Мысленно я обращаюсь к ним:
— Вот как там, мальчики, наши акации?»
В связи с родословной Александра Вампилова, с его ощущением самобытности своей родины, где сошлись две духовные сущности, две древние культуры — православная и буддийская, — небезынтересно привести одно суждение А. Твардовского из той же статьи «О Бунине»:
«О взаимоотношениях художника со временем можно сказать, что он никогда не бывает влюблен только в свое, нынешнее время без некоего идеального образца в прошлом. Художнику дороги те черты его времени, которые связывают это время с предшествующим, продолжают традиционную красоту его, сообщают настоящему глубину и прочность. В любой новизне своего времени художник ищет связей с милой его сердцу “стариной”. Слабый художник при этом впадает в обычный грех идеализации прошлого и противопоставления его настоящему. У сильного художника лишь обостряется чувство новизны, которая может ему представляться неполной, лишенной красоты, уродливой, неправомерной исторически, но она для него — реальность, на которую закрыть глаза он не может».

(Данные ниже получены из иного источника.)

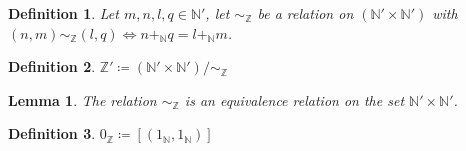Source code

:\documentclass[11pt]{article}
\theoremstyle{break}
\theoremstyle{break}
\newtheorem{lem}{Lemma}[thm]
\newtheorem{defn}{Definition}[corL]
\newcommand{\R}{\mathbb{R}}
\newcommand{\N}{\mathbb{N}}
\newcommand{\Z}{\mathbb{Z}}
\begin{document}
%	
%	
%	
	
	\begin{defn}
		Let $m,n,l,q \in \N'$, let $\sim_{\Z}$ be a relation on $(\N' \times \N')$ with $(n,m) \sim_{\Z} (l,q) \iff n +_{\N} q = l +_{\N} m$.
	\end{defn}
	
	\begin{defn}
		 $\Z' \coloneqq {(\N' \times \N')}/{\sim_{\Z}}$	
	\end{defn}
		
	\begin{lem}
		The relation $\sim_{\Z}$ is an equivalence relation on the set $\N' \times \N'$.
	\end{lem}
	
	\begin{defn}
		$0_{\Z} \coloneqq [(1_\N,1_\N)]$
	\end{defn}
	
\end{document}
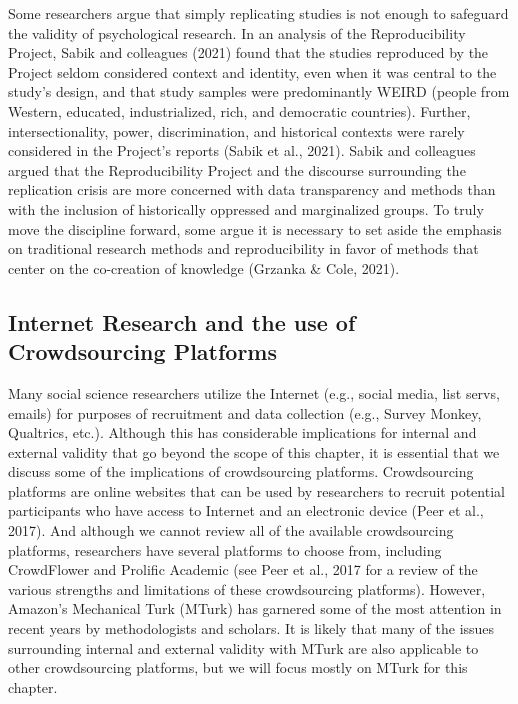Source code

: \documentclass[
  11pt,
]{book}
\begin{document}
Some researchers argue that simply replicating studies is not enough to safeguard the validity of psychological research. In an analysis of the Reproducibility Project, Sabik and colleagues (2021) found that the studies reproduced by the Project seldom considered context and identity, even when it was central to the study's design, and that study samples were predominantly WEIRD (people from Western, educated, industrialized, rich, and democratic countries). Further, intersectionality, power, discrimination, and historical contexts were rarely considered in the Project's reports (Sabik et al., 2021). Sabik and colleagues argued that the Reproducibility Project and the discourse surrounding the replication crisis are more concerned with data transparency and methods than with the inclusion of historically oppressed and marginalized groups. To truly move the discipline forward, some argue it is necessary to set aside the emphasis on traditional research methods and reproducibility in favor of methods that center on the co-creation of knowledge (Grzanka \& Cole, 2021).

\subsection{Internet Research and the use of Crowdsourcing Platforms}\label{internet-research-and-the-use-of-crowdsourcing-platforms}

Many social science researchers utilize the Internet (e.g., social media, list servs, emails) for purposes of recruitment and data collection (e.g., Survey Monkey, Qualtrics, etc.). Although this has considerable implications for internal and external validity that go beyond the scope of this chapter, it is essential that we discuss some of the implications of crowdsourcing platforms. Crowdsourcing platforms are online websites that can be used by researchers to recruit potential participants who have access to Internet and an electronic device (Peer et al., 2017). And although we cannot review all of the available crowdsourcing platforms, researchers have several platforms to choose from, including CrowdFlower and Prolific Academic (see Peer et al., 2017 for a review of the various strengths and limitations of these crowdsourcing platforms). However, Amazon's Mechanical Turk (MTurk) has garnered some of the most attention in recent years by methodologists and scholars. It is likely that many of the issues surrounding internal and external validity with MTurk are also applicable to other crowdsourcing platforms, but we will focus mostly on MTurk for this chapter.
\end{document}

Без прошлого нынешний день неполон. Это глубокое замечание могло остановить внимание Вампилова, вызвать в его душе полное согласие. Потому что оно воплощено и в его газетных очерках, и в рассказах, как будет воплощено и в его последующих пьесах.
Перечитайте очерк «Пролог», привезенный Александром из Усть-Илима, с начинающейся грандиозной стройки ГЭС на берегу Ангары:
«Внизу белеет река. Укрощенная в Братске, но здесь свободная и разнузданная, как зверь, вырвавшийся из клетки и забывший о ней.